Down to the last line, print the data that follows exactly, without its pictures.

● Material provided
BEGIN

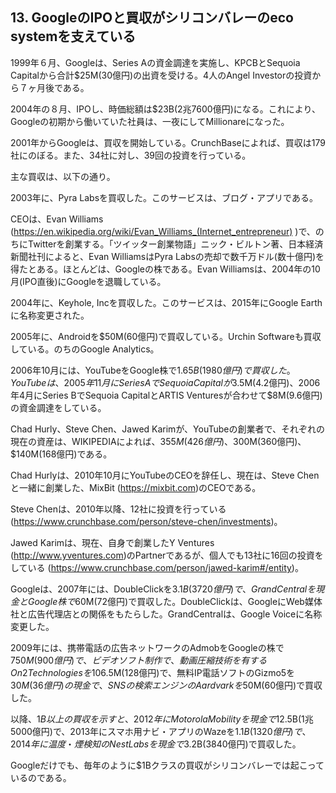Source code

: ## 13. GoogleのIPOと買収がシリコンバレーのeco systemを支えている

1999年６月、Googleは、Series Aの資金調達を実施し、KPCBとSequoia Capitalから合計$25M(30億円)の出資を受ける。4人のAngel Investorの投資から７ヶ月後である。

2004年の８月、IPOし、時価総額は$23B(2兆7600億円)になる。これにより、Googleの初期から働いていた社員は、一夜にしてMillionareになった。

2001年からGoogleは、買収を開始している。CrunchBaseによれば、買収は179社にのぼる。また、34社に対し、39回の投資を行っている。

主な買収は、以下の通り。

2003年に、Pyra Labsを買収した。このサービスは、ブログ・アプリである。

CEOは、Evan Williams (https://en.wikipedia.org/wiki/Evan_Williams_(Internet_entrepreneur) )で、のちにTwitterを創業する。「ツイッター創業物語」ニック・ビルトン著、日本経済新聞社刊によると、Evan WilliamsはPyra Labsの売却で数千万ドル(数十億円)を得たとある。ほとんどは、Googleの株である。Evan Williamsは、2004年の10月(IPO直後)にGoogleを退職している。

2004年に、Keyhole, Incを買収した。このサービスは、2015年にGoogle Earthに名称変更された。

2005年に、Androidを$50M(60億円)で買収している。Urchin Softwareも買収している。のちのGoogle Analytics。

2006年10月には、YouTubeをGoogle株で$1.65B(1980億円)で買収した。
YouTubeは、2005年11月にSeries AでSequoia Capitalが$3.5M(4.2億円)、2006年4月にSeries BでSequoia CapitalとARTIS Venturesが合わせて$8M(9.6億円)の資金調達をしている。

Chad Hurly、Steve Chen、Jawed Karimが、YouTubeの創業者で、それぞれの現在の資産は、WIKIPEDIAによれば、$355M(426億円)、$300M(360億円)、$140M(168億円)である。

Chad Hurlyは、2010年10月にYouTubeのCEOを辞任し、現在は、Steve Chenと一緒に創業した、MixBit (https://mixbit.com)のCEOである。

Steve Chenは、2010年以降、12社に投資を行っている (https://www.crunchbase.com/person/steve-chen/investments)。

Jawed Karimは、現在、自身で創業したY Ventures (http://www.yventures.com)のPartnerであるが、個人でも13社に16回の投資をしている (https://www.crunchbase.com/person/jawed-karim#/entity)。

Googleは、2007年には、DoubleClickを$3.1B(3720億円)で、GrandCentralを現金とGoogle株で$60M(72億円)で買収した。DoubleClickは、GoogleにWeb媒体社と広告代理店との関係をもたらした。GrandCentralは、Google Voiceに名称変更した。

2009年には、携帯電話の広告ネットワークのAdmobをGoogleの株で$750M(900億円)で、ビデオソフト制作で、動画圧縮技術を有するOn2 Technologiesを$106.5M(128億円)で、無料IP電話ソフトのGizmo5を$30M(36億円)の現金で、SNSの検索エンジンのAardvarkを$50M(60億円)で買収した。

以降、$1B以上の買収を示すと、2012年にMotorola Mobilityを現金で$12.5B(1兆5000億円)で、2013年にスマホ用ナビ・アプリのWazeを$1.1B(1320億円)で、2014年に温度・煙検知のNest Labsを現金で$3.2B(3840億円)で買収した。

Googleだけでも、毎年のように$1Bクラスの買収がシリコンバレーでは起こっているのである。

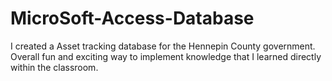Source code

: # MicroSoft-Access-Database
I created a Asset tracking database for the Hennepin County government. Overall fun and exciting way to implement knowledge that I learned directly within the classroom.

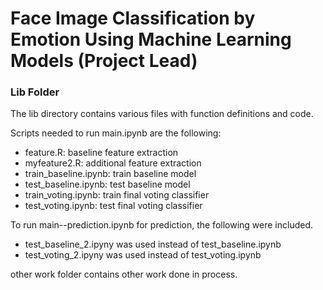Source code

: # Face Image Classification by Emotion Using Machine Learning Models (Project Lead)

### Lib Folder

The lib directory contains various files with function definitions and code.

Scripts needed to run main.ipynb are the following:

+ feature.R: baseline feature extraction
+ myfeature2.R: additional feature extraction
+ train_baseline.ipynb: train baseline model
+ test_baseline.ipynb: test baseline model
+ train_voting.ipynb: train final voting classifier
+ test_voting.ipynb: test final voting classifier

To run main--prediction.ipynb for prediction, the following were included.
+ test_baseline_2.ipyny was used instead of test_baseline.ipynb
+ test_voting_2.ipyny was used instead of test_voting.ipynb

other work folder contains other work done in process.
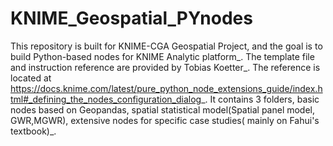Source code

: # KNIME_Geospatial_PYnodes
This repository is built for KNIME-CGA Geospatial Project, and the goal is to build Python-based nodes for KNIME Analytic platform_.
The template file and instruction reference are provided by Tobias Koetter_.
The reference is located at https://docs.knime.com/latest/pure_python_node_extensions_guide/index.html#_defining_the_nodes_configuration_dialog_.
It contains 3 folders,  basic nodes based on Geopandas, spatial statistical model(Spatial panel model, GWR,MGWR), extensive nodes for specific case studies( mainly on Fahui's textbook)_.
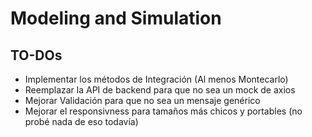# Modeling and Simulation

## TO-DOs
- Implementar los métodos de Integración (Al menos Montecarlo)
- Reemplazar la API de backend para que no sea un mock de axios
- Mejorar Validación para que no sea un mensaje genérico
- Mejorar el responsivness para tamaños más chicos y portables (no probé nada de eso todavía)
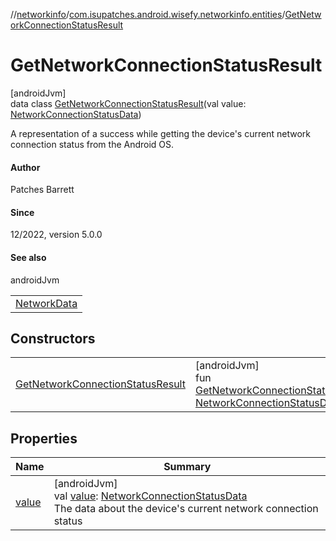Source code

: //[networkinfo](../../../index.md)/[com.isupatches.android.wisefy.networkinfo.entities](../index.md)/[GetNetworkConnectionStatusResult](index.md)

# GetNetworkConnectionStatusResult

[androidJvm]\
data class [GetNetworkConnectionStatusResult](index.md)(val value: [NetworkConnectionStatusData](../-network-connection-status-data/index.md))

A representation of a success while getting the device's current network connection status from the Android OS.

#### Author

Patches Barrett

#### Since

12/2022, version 5.0.0

#### See also

androidJvm

| |
|---|
| [NetworkData](../-network-data/index.md) |

## Constructors

| | |
|---|---|
| [GetNetworkConnectionStatusResult](-get-network-connection-status-result.md) | [androidJvm]<br>fun [GetNetworkConnectionStatusResult](-get-network-connection-status-result.md)(value: [NetworkConnectionStatusData](../-network-connection-status-data/index.md)) |

## Properties

| Name | Summary |
|---|---|
| [value](value.md) | [androidJvm]<br>val [value](value.md): [NetworkConnectionStatusData](../-network-connection-status-data/index.md)<br>The data about the device's current network connection status |
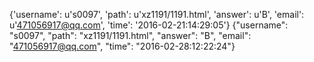 {'username': u's0097', 'path': u'xz1191/1191.html', 'answer': u'B', 'email': u'471056917@qq.com', 'time': '2016-02-21:14:29:05'}
{"username": "s0097", "path": "xz1191/1191.html", "answer": "B", "email": "471056917@qq.com", "time": "2016-02-28:12:22:24"}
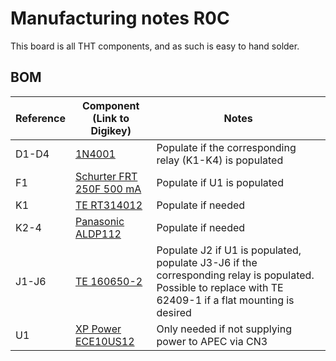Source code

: # Manufacturing notes R0C

This board is all THT components, and as such is easy to hand solder.

## BOM

| Reference | Component (Link to Digikey) | Notes |
| --------- | ------------------------ | ----- |
| D1-D4     | [1N4001](https://www.digikey.se/en/products/detail/diotec-semiconductor/1N4001/13164614)                          | Populate if the corresponding relay (K1-K4) is populated |
| F1        | [Schurter FRT 250F 500 mA](https://www.digikey.se/en/products/detail/schurter-inc/7100-1062-13/639858)            | Populate if U1 is populated |
| K1        | [TE RT314012](https://www.digikey.se/en/products/detail/te-connectivity-potter-brumfield-relays/RT314012/1128622) | Populate if needed |
| K2-4      | [Panasonic ALDP112](https://www.digikey.se/en/products/detail/panasonic-electric-works/ALDP112/13617701)          | Populate if needed |
| J1-J6     | [TE 160650-2](https://www.digikey.se/en/products/detail/te-connectivity-amp-connectors/160650-2/2054174)          | Populate J2 if U1 is populated, populate J3-J6 if the corresponding relay is populated. Possible to replace with TE 62409-1 if a flat mounting is desired |
| U1        | [XP Power ECE10US12](https://www.digikey.se/en/products/detail/xp-power/ECE10US12/4487498)                        | Only needed if not supplying power to APEC via CN3 |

END

● Written solution
Source code

: ## 13. GoogleのIPOと買収がシリコンバレーのeco systemを支えている

1999年６月、Googleは、Series Aの資金調達を実施し、KPCBとSequoia Capitalから合計$25M(30億円)の出資を受ける。4人のAngel Investorの投資から７ヶ月後である。

2004年の８月、IPOし、時価総額は$23B(2兆7600億円)になる。これにより、Googleの初期から働いていた社員は、一夜にしてMillionareになった。

2001年からGoogleは、買収を開始している。CrunchBaseによれば、買収は179社にのぼる。また、34社に対し、39回の投資を行っている。

主な買収は、以下の通り。

2003年に、Pyra Labsを買収した。このサービスは、ブログ・アプリである。

CEOは、Evan Williams (https://en.wikipedia.org/wiki/Evan_Williams_(Internet_entrepreneur) )で、のちにTwitterを創業する。「ツイッター創業物語」ニック・ビルトン著、日本経済新聞社刊によると、Evan WilliamsはPyra Labsの売却で数千万ドル(数十億円)を得たとある。ほとんどは、Googleの株である。Evan Williamsは、2004年の10月(IPO直後)にGoogleを退職している。

2004年に、Keyhole, Incを買収した。このサービスは、2015年にGoogle Earthに名称変更された。

2005年に、Androidを$50M(60億円)で買収している。Urchin Softwareも買収している。のちのGoogle Analytics。

2006年10月には、YouTubeをGoogle株で$1.65B(1980億円)で買収した。
YouTubeは、2005年11月にSeries AでSequoia Capitalが$3.5M(4.2億円)、2006年4月にSeries BでSequoia CapitalとARTIS Venturesが合わせて$8M(9.6億円)の資金調達をしている。

Chad Hurly、Steve Chen、Jawed Karimが、YouTubeの創業者で、それぞれの現在の資産は、WIKIPEDIAによれば、$355M(426億円)、$300M(360億円)、$140M(168億円)である。

Chad Hurlyは、2010年10月にYouTubeのCEOを辞任し、現在は、Steve Chenと一緒に創業した、MixBit (https://mixbit.com)のCEOである。

Steve Chenは、2010年以降、12社に投資を行っている (https://www.crunchbase.com/person/steve-chen/investments)。

Jawed Karimは、現在、自身で創業したY Ventures (http://www.yventures.com)のPartnerであるが、個人でも13社に16回の投資をしている (https://www.crunchbase.com/person/jawed-karim#/entity)。

Googleは、2007年には、DoubleClickを$3.1B(3720億円)で、GrandCentralを現金とGoogle株で$60M(72億円)で買収した。DoubleClickは、GoogleにWeb媒体社と広告代理店との関係をもたらした。GrandCentralは、Google Voiceに名称変更した。

2009年には、携帯電話の広告ネットワークのAdmobをGoogleの株で$750M(900億円)で、ビデオソフト制作で、動画圧縮技術を有するOn2 Technologiesを$106.5M(128億円)で、無料IP電話ソフトのGizmo5を$30M(36億円)の現金で、SNSの検索エンジンのAardvarkを$50M(60億円)で買収した。

以降、$1B以上の買収を示すと、2012年にMotorola Mobilityを現金で$12.5B(1兆5000億円)で、2013年にスマホ用ナビ・アプリのWazeを$1.1B(1320億円)で、2014年に温度・煙検知のNest Labsを現金で$3.2B(3840億円)で買収した。

Googleだけでも、毎年のように$1Bクラスの買収がシリコンバレーでは起こっているのである。

Source code

: # MicroSoft-Access-Database
I created a Asset tracking database for the Hennepin County government. Overall fun and exciting way to implement knowledge that I learned directly within the classroom.

Source code

: # Face Image Classification by Emotion Using Machine Learning Models (Project Lead)

### Lib Folder

The lib directory contains various files with function definitions and code.

Scripts needed to run main.ipynb are the following:

+ feature.R: baseline feature extraction
+ myfeature2.R: additional feature extraction
+ train_baseline.ipynb: train baseline model
+ test_baseline.ipynb: test baseline model
+ train_voting.ipynb: train final voting classifier
+ test_voting.ipynb: test final voting classifier

To run main--prediction.ipynb for prediction, the following were included.
+ test_baseline_2.ipyny was used instead of test_baseline.ipynb
+ test_voting_2.ipyny was used instead of test_voting.ipynb

other work folder contains other work done in process.
Source code

: # KNIME_Geospatial_PYnodes
This repository is built for KNIME-CGA Geospatial Project, and the goal is to build Python-based nodes for KNIME Analytic platform_.
The template file and instruction reference are provided by Tobias Koetter_.
The reference is located at https://docs.knime.com/latest/pure_python_node_extensions_guide/index.html#_defining_the_nodes_configuration_dialog_.
It contains 3 folders,  basic nodes based on Geopandas, spatial statistical model(Spatial panel model, GWR,MGWR), extensive nodes for specific case studies( mainly on Fahui's textbook)_.
# Modeling and Simulation

## TO-DOs
- Implementar los métodos de Integración (Al menos Montecarlo)
- Reemplazar la API de backend para que no sea un mock de axios
- Mejorar Validación para que no sea un mensaje genérico
- Mejorar el responsivness para tamaños más chicos y portables (no probé nada de eso todavía)
Source code

: //[networkinfo](../../../index.md)/[com.isupatches.android.wisefy.networkinfo.entities](../index.md)/[GetNetworkConnectionStatusResult](index.md)

# GetNetworkConnectionStatusResult

[androidJvm]\
data class [GetNetworkConnectionStatusResult](index.md)(val value: [NetworkConnectionStatusData](../-network-connection-status-data/index.md))

A representation of a success while getting the device's current network connection status from the Android OS.

#### Author

Patches Barrett

#### Since

12/2022, version 5.0.0

#### See also

androidJvm

| |
|---|
| [NetworkData](../-network-data/index.md) |

## Constructors

| | |
|---|---|
| [GetNetworkConnectionStatusResult](-get-network-connection-status-result.md) | [androidJvm]<br>fun [GetNetworkConnectionStatusResult](-get-network-connection-status-result.md)(value: [NetworkConnectionStatusData](../-network-connection-status-data/index.md)) |

## Properties

| Name | Summary |
|---|---|
| [value](value.md) | [androidJvm]<br>val [value](value.md): [NetworkConnectionStatusData](../-network-connection-status-data/index.md)<br>The data about the device's current network connection status |
 {'username': u's0097', 'path': u'xz1191/1191.html', 'answer': u'B', 'email': u'471056917@qq.com', 'time': '2016-02-21:14:29:05'}
{"username": "s0097", "path": "xz1191/1191.html", "answer": "B", "email": "471056917@qq.com", "time": "2016-02-28:12:22:24"}
Source code

: # Manufacturing notes R0C

This board is all THT components, and as such is easy to hand solder.

## BOM

| Reference | Component (Link to Digikey) | Notes |
| --------- | ------------------------ | ----- |
| D1-D4     | [1N4001](https://www.digikey.se/en/products/detail/diotec-semiconductor/1N4001/13164614)                          | Populate if the corresponding relay (K1-K4) is populated |
| F1        | [Schurter FRT 250F 500 mA](https://www.digikey.se/en/products/detail/schurter-inc/7100-1062-13/639858)            | Populate if U1 is populated |
| K1        | [TE RT314012](https://www.digikey.se/en/products/detail/te-connectivity-potter-brumfield-relays/RT314012/1128622) | Populate if needed |
| K2-4      | [Panasonic ALDP112](https://www.digikey.se/en/products/detail/panasonic-electric-works/ALDP112/13617701)          | Populate if needed |
| J1-J6     | [TE 160650-2](https://www.digikey.se/en/products/detail/te-connectivity-amp-connectors/160650-2/2054174)          | Populate J2 if U1 is populated, populate J3-J6 if the corresponding relay is populated. Possible to replace with TE 62409-1 if a flat mounting is desired |
| U1        | [XP Power ECE10US12](https://www.digikey.se/en/products/detail/xp-power/ECE10US12/4487498)                        | Only needed if not supplying power to APEC via CN3 |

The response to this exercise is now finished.